Bis ins Jahr 2010 wurde, gestützt auf langjährige bundesgerichtliche Rechtsprechung, die sogenannte Dumont-Praxis angewendet: Aufwendungen, die in den ersten fünf Jahren seit Erwerb einer im Unterhalt vernachlässigten Liegenschaft getätigt wurden, waren demnach bei der Einkommenssteuer nicht abzugsfähig. Die Dumont-Praxis wurde erst durch eine per 1. Januar 2010 in Kraft getretene Gesetzesänderung aufgehoben.
Bereits unter der Herrschaft der Dumont-Praxis und über die Gesetzesänderung im Jahr 2010 hinaus wurde in gewissen Kantonen die Praxis zum «Wirtschaftlichen Neubau» angewendet: Demnach wurden Liegenschaftskosten nicht zum Abzug zugelassen, wenn die Arbeiten den normalen Unterhalt überschritten und einen eigentlichen Um- oder Ausbau zum Gegenstand hatten.
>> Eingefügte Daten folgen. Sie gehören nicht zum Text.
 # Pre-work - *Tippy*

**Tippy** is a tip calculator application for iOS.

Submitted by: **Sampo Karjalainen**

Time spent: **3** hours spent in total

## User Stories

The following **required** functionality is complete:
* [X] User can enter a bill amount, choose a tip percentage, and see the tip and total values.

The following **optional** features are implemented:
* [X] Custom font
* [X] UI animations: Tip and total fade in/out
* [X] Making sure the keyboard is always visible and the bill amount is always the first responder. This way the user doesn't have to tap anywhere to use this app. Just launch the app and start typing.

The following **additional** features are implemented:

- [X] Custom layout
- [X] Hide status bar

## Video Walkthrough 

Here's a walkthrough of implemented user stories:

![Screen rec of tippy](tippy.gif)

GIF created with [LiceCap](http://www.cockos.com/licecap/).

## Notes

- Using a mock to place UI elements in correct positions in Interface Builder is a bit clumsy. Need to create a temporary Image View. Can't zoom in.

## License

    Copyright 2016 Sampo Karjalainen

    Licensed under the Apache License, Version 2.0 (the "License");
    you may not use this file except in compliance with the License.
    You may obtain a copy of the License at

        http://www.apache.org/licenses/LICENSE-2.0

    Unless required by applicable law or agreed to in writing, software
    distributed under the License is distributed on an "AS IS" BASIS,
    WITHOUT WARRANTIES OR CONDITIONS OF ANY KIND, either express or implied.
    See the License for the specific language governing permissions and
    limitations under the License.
Unter einen «Wirtschaftlichen Neubau» fiel beispielsweise die Aushöhlung der Baute oder von Gebäudeteilen mit anschliessender Neugestaltung der Innenraumeinteilung.
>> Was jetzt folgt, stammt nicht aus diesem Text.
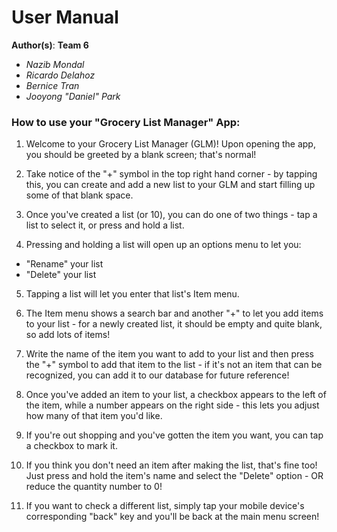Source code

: # User Manual

**Author(s)**: **Team 6**

* *Nazib Mondal*
* *Ricardo Delahoz*
* *Bernice Tran*
* *Jooyong "Daniel" Park*

### How to use your "Grocery List Manager" App:
1. Welcome to your Grocery List Manager (GLM)! Upon opening the app, you should be greeted
by a blank screen; that's normal!

2. Take notice of the "+" symbol in the top right hand corner - by tapping this, you can
create and add a new list to your GLM and start filling up some of that blank space.

3. Once you've created a list (or 10), you can do one of two things - tap a list to select it,
or press and hold a list.

4. Pressing and holding a list will open up an options menu to let you:

 * "Rename" your list
 * "Delete" your list

5. Tapping a list will let you enter that list's Item menu.

6. The Item menu shows a search bar and another "+" to let you add items to your list -
 for a newly created list, it should be empty and quite blank, so add lots of items!

7. Write the name of the item you want to add to your list and then press the "+" symbol
 to add that item to the list - if it's not an item that can be recognized, you can add it
 to our database for future reference!

8. Once you've added an item to your list, a checkbox appears to the left of the item, while
 a number appears on the right side - this lets you adjust how many of that item you'd like.

9. If you're out shopping and you've gotten the item you want, you can tap a checkbox to mark it.

10. If you think you don't need an item after making the list, that's fine too! Just press and
 hold the item's name and select the "Delete" option - OR reduce the quantity number to 0!

11. If you want to check a different list, simply tap your mobile device's corresponding "back"
 key and you'll be back at the main menu screen!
Das Bundesgericht hat die Praxis zum «Wirtschaftlichen Neubau» in seinem brandneuen Urteil – abweichend von seiner früheren Rechtsprechung – aufgehoben (vgl. Urteil 9C_677/2021 vom 23. Februar 2023).
Was gilt nun?
Da es sich um eine höchstrichterlich entschiedene Praxisänderung handelt, ist diese ab sofort auf alle noch nicht definitiv veranlagten Fälle anzuwenden.
Für alle Arbeiten an einer neu erworbenen Liegenschaft ist individuell aufgrund ihres objektiv-technischen Charakters abzuklären, ob sie dazu dienen, einen früheren Zustand der Liegenschaft wiederherzustellen, mithin also werterhaltend wirken und damit bei der Einkommenssteuer in Abzug gebracht werden können. Wenn dieser Nachweis nicht erbracht werden kann, ist zulasten der steuerpflichtigen Person davon auszugehen, dass die Kosten nicht der Instandstellung dienen und folglich nicht abgezogen werden können.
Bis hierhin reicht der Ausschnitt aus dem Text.